I’ve been approached by so many people saying, “I’m thinking of being an actor. What are my first steps? How do I get an agent?” I always say, “Start taking classes.” That really is where you start to get in touch with yourself, which is a huge part of acting. There are so many little things that you get just from being in class and having that experience and having that peer observation. I think a lot of people, especially with acting, forget that.
Do you have a dream role?
Top of my bucket list right now as far as my artistry goes is doing an action film. I’m also a martial artist so I’m thinking I can use my taekwondo skills as well as acting.
How long have you been doing taekwondo?
I started maybe at the age of 12. I have my first-degree black belt. I wanted to go for a second, but that was right when my acting career was really starting to take off. Achieving a second-degree black belt means a lot more fighting, weapons, breaking a block of cement. My mom was like, “You can’t be getting a black eye or breaking your wrist and then showing up on set!”
And you also have a charity called Chandler’s Friends. Why did you decide to start doing that?
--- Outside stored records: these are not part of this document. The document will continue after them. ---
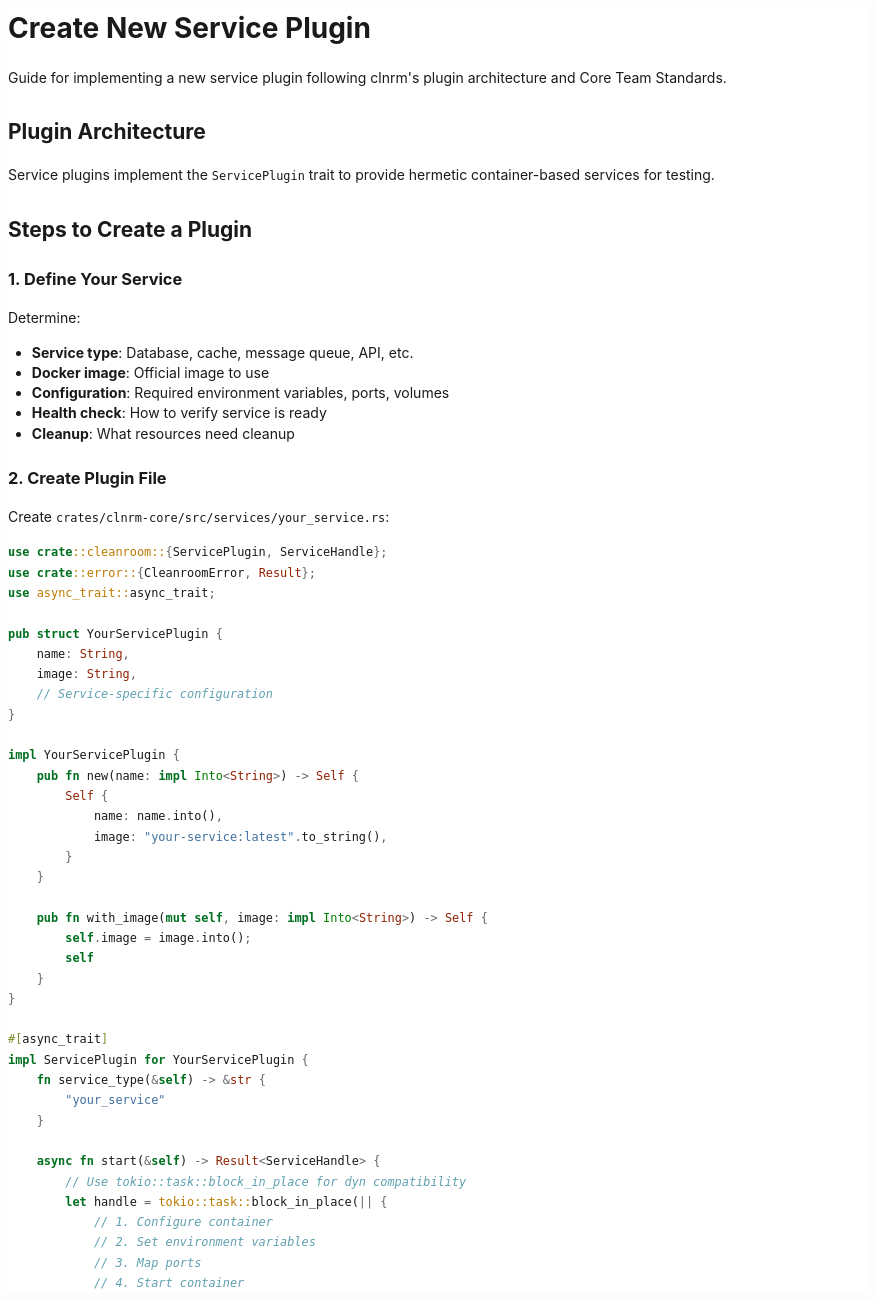 # Create New Service Plugin

Guide for implementing a new service plugin following clnrm's plugin architecture and Core Team Standards.

## Plugin Architecture

Service plugins implement the `ServicePlugin` trait to provide hermetic container-based services for testing.

## Steps to Create a Plugin

### 1. Define Your Service

Determine:
- **Service type**: Database, cache, message queue, API, etc.
- **Docker image**: Official image to use
- **Configuration**: Required environment variables, ports, volumes
- **Health check**: How to verify service is ready
- **Cleanup**: What resources need cleanup

### 2. Create Plugin File

Create `crates/clnrm-core/src/services/your_service.rs`:

```rust
use crate::cleanroom::{ServicePlugin, ServiceHandle};
use crate::error::{CleanroomError, Result};
use async_trait::async_trait;

pub struct YourServicePlugin {
    name: String,
    image: String,
    // Service-specific configuration
}

impl YourServicePlugin {
    pub fn new(name: impl Into<String>) -> Self {
        Self {
            name: name.into(),
            image: "your-service:latest".to_string(),
        }
    }

    pub fn with_image(mut self, image: impl Into<String>) -> Self {
        self.image = image.into();
        self
    }
}

#[async_trait]
impl ServicePlugin for YourServicePlugin {
    fn service_type(&self) -> &str {
        "your_service"
    }

    async fn start(&self) -> Result<ServiceHandle> {
        // Use tokio::task::block_in_place for dyn compatibility
        let handle = tokio::task::block_in_place(|| {
            // 1. Configure container
            // 2. Set environment variables
            // 3. Map ports
            // 4. Start container
```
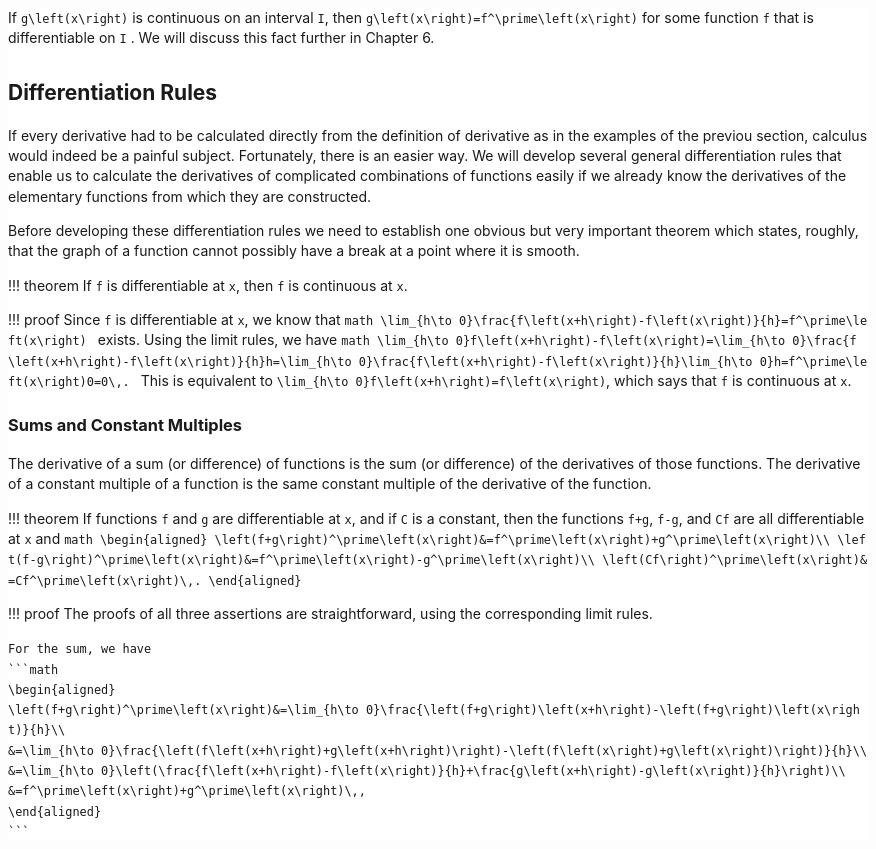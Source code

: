 If ``g\left(x\right)`` is continuous on an interval ``I``, then ``g\left(x\right)=f^\prime\left(x\right)`` for some function ``f`` that is differentiable on ``I`` . We will discuss this fact further in Chapter 6.

## Differentiation Rules

If every derivative had to be calculated directly from the definition of derivative as in the examples of the previou section, calculus would indeed be a painful subject. Fortunately, there is an easier way. We will develop several general differentiation rules that enable us to calculate the derivatives of complicated combinations of functions easily if we already know the derivatives of the elementary functions from which they are constructed.

Before developing these differentiation rules we need to establish one obvious but very important theorem which states, roughly, that the graph of a function cannot possibly have a break at a point where it is smooth.

!!! theorem
	If ``f`` is differentiable at ``x``, then ``f`` is continuous at ``x``.

!!! proof
	Since ``f`` is differentiable at ``x``, we know that
	```math
	\lim_{h\to 0}\frac{f\left(x+h\right)-f\left(x\right)}{h}=f^\prime\left(x\right)
	```
	exists. Using the limit rules, we have
	```math
	\lim_{h\to 0}f\left(x+h\right)-f\left(x\right)=\lim_{h\to 0}\frac{f\left(x+h\right)-f\left(x\right)}{h}h=\lim_{h\to 0}\frac{f\left(x+h\right)-f\left(x\right)}{h}\lim_{h\to 0}h=f^\prime\left(x\right)0=0\,.
	```
	This is equivalent to ``\lim_{h\to 0}f\left(x+h\right)=f\left(x\right)``, which says that ``f`` is continuous at ``x``.

### Sums and Constant Multiples

The derivative of a sum (or difference) of functions is the sum (or difference) of the derivatives of those functions. The derivative of a constant multiple of a function is the same constant multiple of the derivative of the function.

!!! theorem
	If functions ``f`` and ``g`` are differentiable at ``x``, and if ``C`` is a constant, then the functions ``f+g``, ``f-g``, and ``Cf`` are all differentiable at ``x`` and
	```math
	\begin{aligned}
	\left(f+g\right)^\prime\left(x\right)&=f^\prime\left(x\right)+g^\prime\left(x\right)\\
	\left(f-g\right)^\prime\left(x\right)&=f^\prime\left(x\right)-g^\prime\left(x\right)\\
	\left(Cf\right)^\prime\left(x\right)&=Cf^\prime\left(x\right)\,.
	\end{aligned}
	```

!!! proof
	The proofs of all three assertions are straightforward, using the corresponding limit rules.

	For the sum, we have
	```math
	\begin{aligned}
	\left(f+g\right)^\prime\left(x\right)&=\lim_{h\to 0}\frac{\left(f+g\right)\left(x+h\right)-\left(f+g\right)\left(x\right)}{h}\\
	&=\lim_{h\to 0}\frac{\left(f\left(x+h\right)+g\left(x+h\right)\right)-\left(f\left(x\right)+g\left(x\right)\right)}{h}\\
	&=\lim_{h\to 0}\left(\frac{f\left(x+h\right)-f\left(x\right)}{h}+\frac{g\left(x+h\right)-g\left(x\right)}{h}\right)\\
	&=f^\prime\left(x\right)+g^\prime\left(x\right)\,,
	\end{aligned}
	```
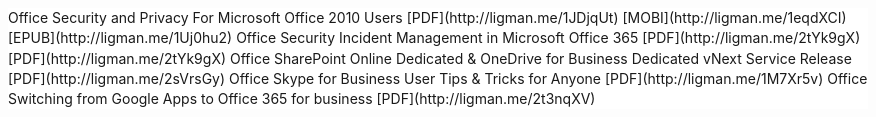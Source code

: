 <td width="104" valign="top" >Office
</td>

<td width="673" valign="top" >Security and Privacy For Microsoft Office 2010 Users
</td>

<td width="77" >[PDF](http://ligman.me/1JDjqUt)
[MOBI](http://ligman.me/1eqdXCI)
[EPUB](http://ligman.me/1Uj0hu2)
</td>
</tr>
<tr >

<td width="104" valign="top" >Office
</td>

<td width="673" valign="top" >Security Incident Management in Microsoft Office 365
</td>

<td width="77" >[PDF](http://ligman.me/2tYk9gX)
[PDF](http://ligman.me/2tYk9gX)
</td>
</tr>
<tr >

<td width="104" valign="top" >Office
</td>

<td width="673" valign="top" >SharePoint Online Dedicated & OneDrive for Business Dedicated vNext Service Release
</td>

<td width="77" >[PDF](http://ligman.me/2sVrsGy)
</td>
</tr>
<tr >

<td width="104" valign="top" >Office
</td>

<td width="673" valign="top" >Skype for Business User Tips & Tricks for Anyone
</td>

<td width="77" >[PDF](http://ligman.me/1M7Xr5v)
</td>
</tr>
<tr >

<td width="104" valign="top" >Office
</td>

<td width="673" valign="top" >Switching from Google Apps to Office 365 for business
</td>

<td width="77" >[PDF](http://ligman.me/2t3nqXV)
</td>
</tr>
<tr >
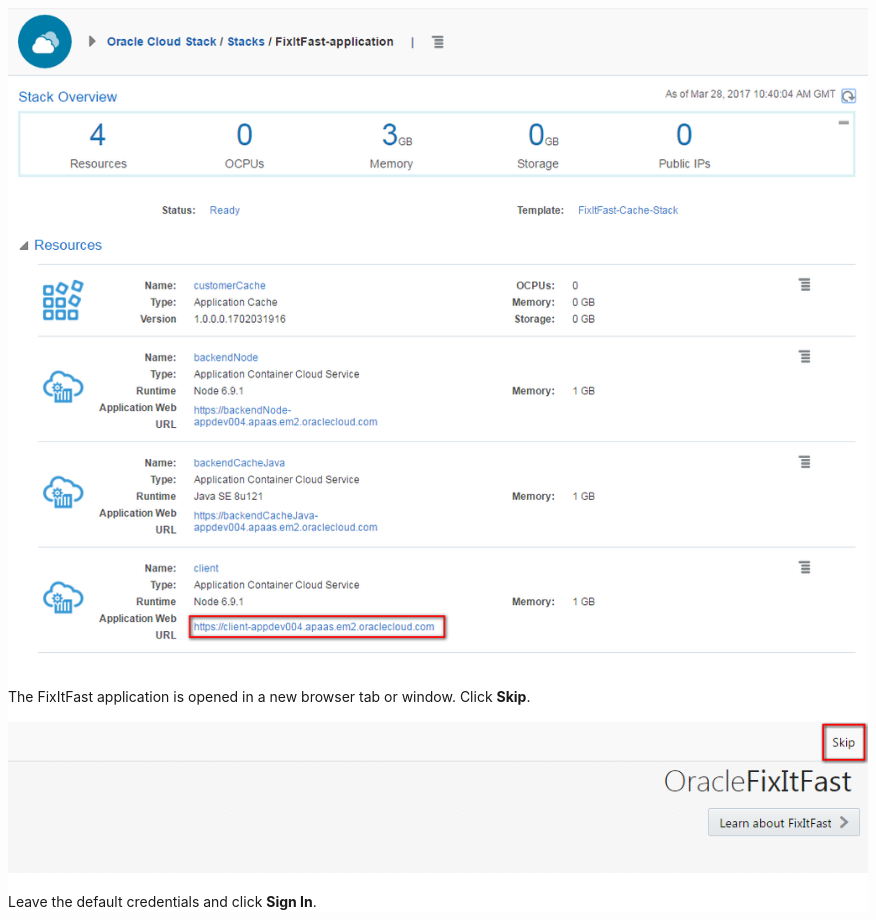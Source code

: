 ![](images/33.stack.ready.cache.png)

The FixItFast application is opened in a new browser tab or window. Click **Skip**.

![](images/35.fixitfast.skip.png)

Leave the default credentials and click **Sign In**.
About four years ago, my mom and I started Chandler’s Friends. We started very small just by making blankets and sending them to a family friend that takes in foster children…The [foster mom] sent back pictures of the kids wrapped in their blankets, beaming. It was in that moment that I realized making a difference can be as simple as making someone smile or just changing the course of their day. That inspired me to turn my attention into action. Since then I’ve worked with different charities and organizations. The biggest project we’ve taken on so far has been toy wrapping events. In December of 2016, we had a toy wrapping event with Hasbro and they donated 300 toys to my organization…we donated those toys to an organization that services homeless youth in L.A. This past December, we had another toy wrapping event and we were able to provide a new wrapped toy for every single student of an underserved elementary school [in L.A.]. I’m definitely going to continue it as my career and platform grows and hopefully help even more people in the future.